I’ve followed the few posts here about splitting networks and autograd, but if I plot my weights/parameters it suggests split layers are not learning properly.

My setup:

input = Variable(torch.FloatTensor(data_batch))
target = Variable(torch.FloatTensor(target_batch))

x = input[:,:-1]	 # last column of input needed at end
y = input[:, -1].reshape(batch, -1)

z = x.clone()

z = f(z) # common layer

z1 = z.clone() # branch 1
z1 = f(z1)

z2 = z.clone() # branch 2
z2 = f(z2)

output = z1 + y*z2 # output

Gradients (red) and weights for ten epochs, shared layer:

For branch 1:

For branch 2:

I suspect I’m not splitting properly, looks to me like the split layers are simply not learning.

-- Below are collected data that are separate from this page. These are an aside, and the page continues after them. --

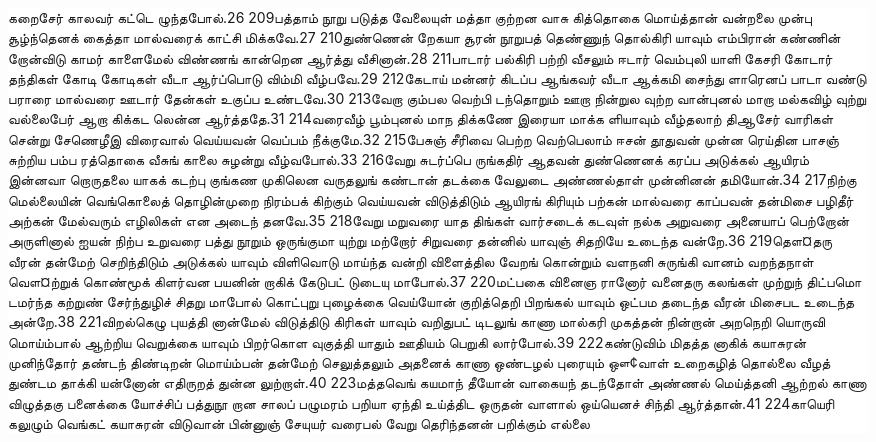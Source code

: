 கறைசேர் காலவர் கட்டெ ழுந்தபோல்.26 209பத்தாம் நூறு படுத்த வேலையுள்
மத்தா குற்றன வாசு கித்தொகை
மொய்த்தான் வன்றலை முன்பு சூழ்ந்தெனக்
கைத்தா மால்வரைக் காட்சி மிக்கவே.27 210துண்ணென் றேகயா சூரன் நூறுபத்
தெண்ணுந் தொல்கிரி யாவும் எம்பிரான்
கண்ணின் றோன்விடு காமர் காளைமேல்
விண்ணங் கான்றென ஆர்த்து வீசினான்.28 211பாடார் பல்கிரி பற்றி வீசலும்
ஈடார் வெம்புலி யாளி கேசரி
கோடார் தந்திகள் கோடி கோடிகள்
வீடா ஆர்ப்பொடு விம்மி வீழ்பவே.29 212கேடாய் மன்னர் கிடப்ப ஆங்கவர்
வீடா ஆக்கமி சைந்து ளாரெனப்
பாடா வண்டு பராரை மால்வரை
ஊடார் தேன்கள் உகுப்ப உண்டவே.30 213வேறா கும்பல வெற்பி டந்தொறும்
ஊறா நின்றுல வுற்ற வான்புனல்
மாறா மல்கவிழ் வுற்று வல்லைபேர்
ஆறா கிக்கட லென்ன ஆர்த்ததே.31 214வரைவீழ் பூம்புனல் மாந திக்கணே
இரையா மாக்க ளியாவும் வீழ்தலாற்
திஆசேர் வாரிகள் சென்று சேணெழீஇ
விரைவால் வெய்யவன் வெப்பம் நீக்குமே.32 215பேசுஞ் சீரிவை பெற்ற வெற்பெலாம்
ஈசன் தூதுவன் முன்ன ரெய்தின
பாசஞ் சுற்றிய பம்ப ரத்தொகை
வீசுங் காலை சுழன்று வீழ்வபோல்.33 216வேறு
சுடர்ப்பெ ருங்கதிர் ஆதவன் துண்ணெனக் கரப்ப
அடுக்கல் ஆயிரம் இன்னவா றொருதலை யாகக்
கடற்பு குங்கண முகிலென வருதலுங் கண்டான்
தடக்கை வேலுடை அண்ணல்தாள் முன்னினன் தமியோன்.34 217நிற்கு மெல்லையின் வெங்கொலைத் தொழின்முறை நிரம்பக்
கிற்கும் வெய்யவன் விடுத்திடும் ஆயிரங் கிரியும்
பற்கன் மால்வரை காப்பவன் தன்மிசை பழிதீர்
அற்கன் மேல்வரும் எழிலிகள் என அடைந் தனவே.35 218வேறு
மறுவரை யாத திங்கள் வார்சடைக் கடவுள் நல்க
அறுவரை அனையாப் பெற்றோன் அருளினால் ஐயன் நிற்ப
உறுவரை பத்து நூறும் ஒருங்குமா யுற்று மற்றோர்
சிறுவரை தன்னில் யாவுஞ் சிதறியே உடைந்த வன்றே.36 219தௌ¤தரு வீரன் தன்மேற் செறிந்திடும் அடுக்கல் யாவும்
விளிவொடு மாய்ந்த வன்றி விளைத்தில வேறங் கொன்றும்
வளநனி சுருங்கி வானம் வறந்தநாள் வௌ¤ற்றுக் கொண்மூக்
கிளர்வன பயனின் றாகிக் கேடுபட் டுடையு மாபோல்.37 220மட்பகை வினைஞ ரானோர் வனைதரு கலங்கள் முற்றுந்
திட்பமொ டமர்ந்த கற்றுண் சேர்ந்துழிச் சிதறு மாபோல்
கொட்புறு புழைக்கை வெய்யோன் குறித்தெறி பிறங்கல் யாவும்
ஒட்பம தடைந்த வீரன் மிசைபட உடைந்த அன்றே.38 221விறல்கெழு புயத்தி னான்மேல் விடுத்திடு கிரிகள் யாவும்
வறிதுபட் டிடலுங் காணா மால்கரி முகத்தன் நின்றான்
அறநெறி யொருவி மொய்ம்பால் ஆற்றிய வெறுக்கை யாவும்
பிறர்கொள வுகுத்தி யாதும் ஊதியம் பெறுகி லார்போல்.39 222கண்டுவிம் மிதத்த னாகிக் கயாசுரன் முனிந்தோர் தண்டந்
திண்டிறன் மொய்ம்பன் தன்மேற் செலுத்தலும் அதனைக் காணா
ஒண்டழல் புரையும் ஔ¢வாள் உறைகழித் தொல்லை வீழத்
துண்டம தாக்கி யன்னோன் எதிருறத் துன்ன லுற்றாள்.40 223மத்தவெங் கயமாந் தீயோன் வாகையந் தடந்தோள் அண்ணல்
மெய்த்தனி ஆற்றல் காணா விழுத்தகு பனைக்கை யோச்சிப்
பத்துநூ றான சாலப் பழுமரம் பறியா ஏந்தி
உய்த்திட ஒருதன் வாளால் ஒய்யெனச் சிந்தி ஆர்த்தான்.41 224காயெரி கலுழும் வெங்கட் கயாசுரன் விடுவான் பின்னுஞ்
சேயுயர் வரைபல் வேறு தெரிந்தனன் பறிக்கும் எல்லை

I have validated that cloning creates a new variable object in memory, but I’m missing something here.

Any insight appreciated.

albanD · April 27, 2020, 8:16pm

Hi,

You don’t actually need to clone here. You can re-use z as the input for f multiple times with no issues.
Your weights do seem to change in both branches. Do you have any issue with the loss value?

qwerty1024 · April 27, 2020, 8:59pm

Got it, thanks. You are right that the weights change a bit across branches. And yes loss decreases extremely slow and not by much.